Come nei suoi film (p.es. Duhan del 1990), Praljak ha quindi diretto, in modo drammatico, l’epilogo del procedimento, ponendo fine alla sua vita. Non appena proclamata la condanna a 20 anni, alzandosi ha solennemente dichiarato «Slobodan Praljak non è un criminale di guerra, respingo con sdegno questa sentenza!», e ha ingerito del veleno. È stato necessario qualche attimo per capacitarsi dell’accaduto. Il pubblico e gli imputati hanno quindi richiamato l’attenzione della Corte, che ha chiamato i soccorsi e interrotto il procedimento.
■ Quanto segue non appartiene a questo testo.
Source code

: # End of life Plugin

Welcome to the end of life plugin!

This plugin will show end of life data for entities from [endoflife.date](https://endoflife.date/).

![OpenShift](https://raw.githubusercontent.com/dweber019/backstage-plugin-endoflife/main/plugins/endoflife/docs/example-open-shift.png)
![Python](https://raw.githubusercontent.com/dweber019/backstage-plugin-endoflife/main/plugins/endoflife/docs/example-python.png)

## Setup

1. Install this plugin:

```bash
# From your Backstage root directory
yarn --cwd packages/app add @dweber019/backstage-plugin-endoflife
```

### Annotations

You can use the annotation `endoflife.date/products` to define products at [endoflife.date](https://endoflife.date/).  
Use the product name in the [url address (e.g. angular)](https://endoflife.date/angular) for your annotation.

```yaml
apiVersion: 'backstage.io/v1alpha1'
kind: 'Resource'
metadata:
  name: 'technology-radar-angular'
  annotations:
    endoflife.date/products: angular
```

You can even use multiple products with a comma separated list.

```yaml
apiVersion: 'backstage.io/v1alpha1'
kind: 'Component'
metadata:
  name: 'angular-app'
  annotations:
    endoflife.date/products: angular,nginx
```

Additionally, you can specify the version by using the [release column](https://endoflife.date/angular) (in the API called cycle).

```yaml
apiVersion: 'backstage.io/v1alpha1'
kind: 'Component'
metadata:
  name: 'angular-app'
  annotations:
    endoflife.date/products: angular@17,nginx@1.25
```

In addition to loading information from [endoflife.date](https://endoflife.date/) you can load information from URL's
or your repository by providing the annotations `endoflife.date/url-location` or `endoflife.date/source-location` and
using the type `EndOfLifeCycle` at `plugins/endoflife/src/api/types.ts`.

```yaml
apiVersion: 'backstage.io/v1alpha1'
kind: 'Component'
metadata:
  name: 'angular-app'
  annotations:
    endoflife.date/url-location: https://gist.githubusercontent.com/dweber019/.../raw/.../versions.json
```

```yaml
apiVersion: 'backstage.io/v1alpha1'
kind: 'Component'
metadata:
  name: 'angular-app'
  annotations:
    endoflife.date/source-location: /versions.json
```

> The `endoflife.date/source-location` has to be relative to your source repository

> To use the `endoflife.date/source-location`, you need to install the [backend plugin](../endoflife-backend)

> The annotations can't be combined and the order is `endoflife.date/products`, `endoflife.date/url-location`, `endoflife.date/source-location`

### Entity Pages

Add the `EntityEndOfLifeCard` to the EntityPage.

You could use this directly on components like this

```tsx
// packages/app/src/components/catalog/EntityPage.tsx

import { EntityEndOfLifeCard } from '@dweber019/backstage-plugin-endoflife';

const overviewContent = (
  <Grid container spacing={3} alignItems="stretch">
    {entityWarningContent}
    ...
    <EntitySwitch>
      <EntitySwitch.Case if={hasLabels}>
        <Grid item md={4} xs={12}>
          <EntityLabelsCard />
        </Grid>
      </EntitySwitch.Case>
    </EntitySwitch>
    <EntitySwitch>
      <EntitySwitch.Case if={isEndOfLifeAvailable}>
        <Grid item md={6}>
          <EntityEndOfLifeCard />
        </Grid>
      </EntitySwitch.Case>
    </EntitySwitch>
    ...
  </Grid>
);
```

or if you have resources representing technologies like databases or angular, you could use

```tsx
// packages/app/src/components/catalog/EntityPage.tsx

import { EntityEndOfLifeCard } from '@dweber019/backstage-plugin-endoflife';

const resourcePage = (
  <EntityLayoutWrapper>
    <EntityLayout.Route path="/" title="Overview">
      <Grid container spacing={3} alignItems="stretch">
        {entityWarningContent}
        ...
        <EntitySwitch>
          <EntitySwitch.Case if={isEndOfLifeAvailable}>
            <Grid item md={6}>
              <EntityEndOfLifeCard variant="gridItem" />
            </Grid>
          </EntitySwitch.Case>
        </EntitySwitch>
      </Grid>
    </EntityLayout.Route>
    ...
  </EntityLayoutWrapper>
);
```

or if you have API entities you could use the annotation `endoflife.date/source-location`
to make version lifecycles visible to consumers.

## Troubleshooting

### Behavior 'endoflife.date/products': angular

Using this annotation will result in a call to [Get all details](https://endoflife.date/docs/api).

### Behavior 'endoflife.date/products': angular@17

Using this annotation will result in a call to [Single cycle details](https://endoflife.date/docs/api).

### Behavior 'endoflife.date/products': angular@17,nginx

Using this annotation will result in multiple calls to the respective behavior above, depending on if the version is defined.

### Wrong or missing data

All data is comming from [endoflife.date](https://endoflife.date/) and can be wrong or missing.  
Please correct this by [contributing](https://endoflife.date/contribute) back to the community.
Diffusa l’amarezza tra i Bosniaci-croati presenti, tra cui un giovane che, mostrando un rosario, dice «sono un croato della Herzeg Bosnia; da storico e uomo di scienza, non posso dar credito a questo tribunale politico; confido ormai solo in Gesù Cristo.»
Il processo riprende dopo un’ora in un’altra Aula: il Giudice Agius ha ordinato l’intervento delle autorità olandesi competenti, senza ulteriori commenti.
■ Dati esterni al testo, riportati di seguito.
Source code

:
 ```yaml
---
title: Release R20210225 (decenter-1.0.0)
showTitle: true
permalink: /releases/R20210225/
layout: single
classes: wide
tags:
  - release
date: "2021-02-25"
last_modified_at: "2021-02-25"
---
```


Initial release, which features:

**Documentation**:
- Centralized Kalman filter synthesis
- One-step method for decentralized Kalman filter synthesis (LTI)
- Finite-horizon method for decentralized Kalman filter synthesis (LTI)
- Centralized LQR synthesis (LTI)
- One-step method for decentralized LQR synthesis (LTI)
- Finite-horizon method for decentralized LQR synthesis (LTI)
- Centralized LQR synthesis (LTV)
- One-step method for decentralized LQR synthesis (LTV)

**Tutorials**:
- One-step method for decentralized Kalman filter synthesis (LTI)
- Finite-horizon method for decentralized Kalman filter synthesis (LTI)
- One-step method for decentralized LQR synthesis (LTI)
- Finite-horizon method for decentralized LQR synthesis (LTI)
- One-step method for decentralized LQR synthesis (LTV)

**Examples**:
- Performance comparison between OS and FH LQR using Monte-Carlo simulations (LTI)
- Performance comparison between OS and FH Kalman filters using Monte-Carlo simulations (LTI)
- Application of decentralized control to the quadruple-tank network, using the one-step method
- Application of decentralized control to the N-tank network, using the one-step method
La mente di chi scrive torna al clima di tensione sovrastante le persone raccoltesi il 22 novembre in Churchillplein, la piazza della capitale olandese dedicata al grande statista britannico, dove ha sede il TPIY.
Tutte, tranne Mladic, sono in attesa del verdetto: per lui, latitante per 16 anni, sei anni dopo l’arresto il 26 maggio 2011, il verdetto potrebbe significare una vita senza futuro.
La lettura è prevista alle 10, ma già nelle prime ore del mattino, lungo Eisenhowerlaan, l’arteria che collega l’Europol con il TPIY, illuminato da timidi raggi si scorge l’avanzare mesto di un corteo. Saranno Serbi? O Bosniaci? Da lontano non è dato sapere e un timore riverente invita al silenzio chi ne incrocia gli sguardi: il conflitto dei Balcani non ha infatti né vincitori né vinti, ma solo feriti che faticano a guarire.
Il Giudice Orie, apre puntuale il sipario. I sostenitori di Mladic sperano nel suo proscioglimento, mentre i sopravvissuti chiedono che la Corte renda loro giustizia. Mladic viene condannato alla reclusione a vita per aver partecipato, insieme a terzi, tra cui Radovan Karadazic, a 4 «imprese criminali congiunte» finalizzate alla commissione di crimini aventi quale fine il genocidio dell’etnia bosniaco-musulmana di Srebrenica; alla pulizia etnica di diverse municipalità della Bosnia rivendicate dalla Republika Srpska; alla presa in ostaggio e all’uso come scudi umani dei Caschi blu dell’Onu a Srebrenica, al fine di prevenire l’intervento della Nato; all’attuazione di una politica del terrore nei confronti della popolazione civile di Sarajevo.
La Corte conferma l’atto d’accusa, ad eccezione dell’imputazione per genocidio riferita a fatti in diverse municipalità e campi della Bosnia. Essa non ha infatti raggiunto il pieno convincimento che gli autori abbiano avuto l’intento «speciale» di eliminare il «gruppo protetto dei Bosniaci musulmani», essendoci tra le vittime anche bosniaco-croati. La qualifica appropriata è di crimini contro l’umanità. Di genocidio si è invece trattato a Srebrenica, dove nel 1995 sono stati uccisi oltre 7000 musulmani.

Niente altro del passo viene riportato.